Last week, my friend and I rented a place for three nights in Rome, Pennsylvania, that the homeowner calls Timberframe Cottage.

At first look, we were astounded by the unobstructed panoramic view of the Endless Mountains from the cottage’s backyard. The sky always seems bigger when it looms above the tops of mountains. The morning mist that drifted across the horizon captured our attention with a magical event that no motion picture or video game could ever reproduce with its artificial reality. To use a common expression to describe the beauty of the distant farmlands painted by the Creator of this scene - it took our breath away.

At night, the stars gleaming through the blackened sky reminded me of a poem by Walt Whitman. In his masterpiece he titled, “When I Heard the Learn’d Astronomer,” Whitman sits in an astronomy class listening to a renowned teacher define the stars in terms of charts, diagrams, proofs, figures, and columns. Whitman says, “How soon unaccountable I became tired and sick till rising and gliding out I wandered off by myself in the mystical moist night air, and from time to time looked up in perfect silence at the stars.”

As we sat by a roaring fire that took the chill off the night’s air, I could feel Whitman’s poem come alive inside of me. You can spend much of your life forging an identity that you hope will make a significant mark upon the world. You work hard every day to attain the attention that is necessary to acknowledge your importance. You stand upon the mountain top and beat your chest with your fists. “Look at me world! I give you the gift of myself!”

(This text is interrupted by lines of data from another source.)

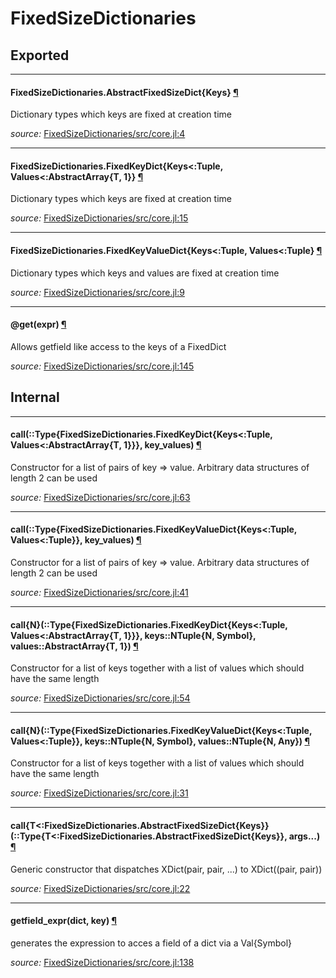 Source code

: # FixedSizeDictionaries

## Exported

---

<a id="type__abstractfixedsizedict.1" class="lexicon_definition"></a>
#### FixedSizeDictionaries.AbstractFixedSizeDict{Keys} [¶](#type__abstractfixedsizedict.1)
Dictionary types which keys are fixed at creation time


*source:*
[FixedSizeDictionaries/src/core.jl:4](https://github.com/SimonDanisch/FixedSizeDictionaries.jl/tree/1822b7619c5e50d427aad995057f6931a72a2f54/src/core.jl#L4)

---

<a id="type__fixedkeydict.1" class="lexicon_definition"></a>
#### FixedSizeDictionaries.FixedKeyDict{Keys<:Tuple, Values<:AbstractArray{T, 1}} [¶](#type__fixedkeydict.1)
Dictionary types which keys are fixed at creation time


*source:*
[FixedSizeDictionaries/src/core.jl:15](https://github.com/SimonDanisch/FixedSizeDictionaries.jl/tree/1822b7619c5e50d427aad995057f6931a72a2f54/src/core.jl#L15)

---

<a id="type__fixedkeyvaluedict.1" class="lexicon_definition"></a>
#### FixedSizeDictionaries.FixedKeyValueDict{Keys<:Tuple, Values<:Tuple} [¶](#type__fixedkeyvaluedict.1)
Dictionary types which keys and values are fixed at creation time


*source:*
[FixedSizeDictionaries/src/core.jl:9](https://github.com/SimonDanisch/FixedSizeDictionaries.jl/tree/1822b7619c5e50d427aad995057f6931a72a2f54/src/core.jl#L9)

---

<a id="macro___get.1" class="lexicon_definition"></a>
#### @get(expr) [¶](#macro___get.1)
Allows getfield like access to the keys of a FixedDict


*source:*
[FixedSizeDictionaries/src/core.jl:145](https://github.com/SimonDanisch/FixedSizeDictionaries.jl/tree/1822b7619c5e50d427aad995057f6931a72a2f54/src/core.jl#L145)

## Internal

---

<a id="method__call.1" class="lexicon_definition"></a>
#### call(::Type{FixedSizeDictionaries.FixedKeyDict{Keys<:Tuple, Values<:AbstractArray{T, 1}}},  key_values) [¶](#method__call.1)
Constructor for a list of pairs of key => value.
Arbitrary data structures of length 2 can be used


*source:*
[FixedSizeDictionaries/src/core.jl:63](https://github.com/SimonDanisch/FixedSizeDictionaries.jl/tree/1822b7619c5e50d427aad995057f6931a72a2f54/src/core.jl#L63)

---

<a id="method__call.2" class="lexicon_definition"></a>
#### call(::Type{FixedSizeDictionaries.FixedKeyValueDict{Keys<:Tuple, Values<:Tuple}},  key_values) [¶](#method__call.2)
Constructor for a list of pairs of key => value.
Arbitrary data structures of length 2 can be used


*source:*
[FixedSizeDictionaries/src/core.jl:41](https://github.com/SimonDanisch/FixedSizeDictionaries.jl/tree/1822b7619c5e50d427aad995057f6931a72a2f54/src/core.jl#L41)

---

<a id="method__call.3" class="lexicon_definition"></a>
#### call{N}(::Type{FixedSizeDictionaries.FixedKeyDict{Keys<:Tuple, Values<:AbstractArray{T, 1}}},  keys::NTuple{N, Symbol},  values::AbstractArray{T, 1}) [¶](#method__call.3)
Constructor for a list of keys together with a list of values which should have the same length


*source:*
[FixedSizeDictionaries/src/core.jl:54](https://github.com/SimonDanisch/FixedSizeDictionaries.jl/tree/1822b7619c5e50d427aad995057f6931a72a2f54/src/core.jl#L54)

---

<a id="method__call.4" class="lexicon_definition"></a>
#### call{N}(::Type{FixedSizeDictionaries.FixedKeyValueDict{Keys<:Tuple, Values<:Tuple}},  keys::NTuple{N, Symbol},  values::NTuple{N, Any}) [¶](#method__call.4)
Constructor for a list of keys together with a list of values which should have the same length


*source:*
[FixedSizeDictionaries/src/core.jl:31](https://github.com/SimonDanisch/FixedSizeDictionaries.jl/tree/1822b7619c5e50d427aad995057f6931a72a2f54/src/core.jl#L31)

---

<a id="method__call.5" class="lexicon_definition"></a>
#### call{T<:FixedSizeDictionaries.AbstractFixedSizeDict{Keys}}(::Type{T<:FixedSizeDictionaries.AbstractFixedSizeDict{Keys}},  args...) [¶](#method__call.5)
Generic constructor that dispatches XDict(pair, pair, ...) to XDict((pair, pair))


*source:*
[FixedSizeDictionaries/src/core.jl:22](https://github.com/SimonDanisch/FixedSizeDictionaries.jl/tree/1822b7619c5e50d427aad995057f6931a72a2f54/src/core.jl#L22)

---

<a id="method__getfield_expr.1" class="lexicon_definition"></a>
#### getfield_expr(dict,  key) [¶](#method__getfield_expr.1)
generates the expression to acces a field of a dict via a Val{Symbol}


*source:*
[FixedSizeDictionaries/src/core.jl:138](https://github.com/SimonDanisch/FixedSizeDictionaries.jl/tree/1822b7619c5e50d427aad995057f6931a72a2f54/src/core.jl#L138)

And yet, if you spend just one silent night looking up at the stars or a few hours underneath the vast umbrella of the afternoon sky, you realize how small your existence is in this universe. This experience humbles you, removes your sense of self-importance, but then leaves you, as Whitman suggests, with extraordinary peace of mind. You learn that no matter what circumstances have shaped your life, that whatever accomplishments you have attained, you have come into this life without asking why, without knowing why until you discover that you were supposed to be born as a child of Mother Earth.

To know that you share this world with the stars above, the mountains beyond, and the trees that stand before you, and that you breathe the same air with every creature that is here with you in a moment of mortal time to live within an immortal universe, moves you beyond the limits of what the mind can think and the heart can feel.

American philosopher Ralph Waldo Emerson spent much of his life writing about the spiritual relationship he had with the universe. Nature helped him discover his life’s purpose and that purpose was to share his phenomenal ideas with us. His time spent in the woods near Concord, Massachusetts, empowered his ideas about life. “Don’t be pushed by your problems,” he wrote. “Be led by your dreams.” From his transcendental brotherhood with his natural surroundings, he said, “All that I have seen teaches me to trust the Creator for all I have not seen.”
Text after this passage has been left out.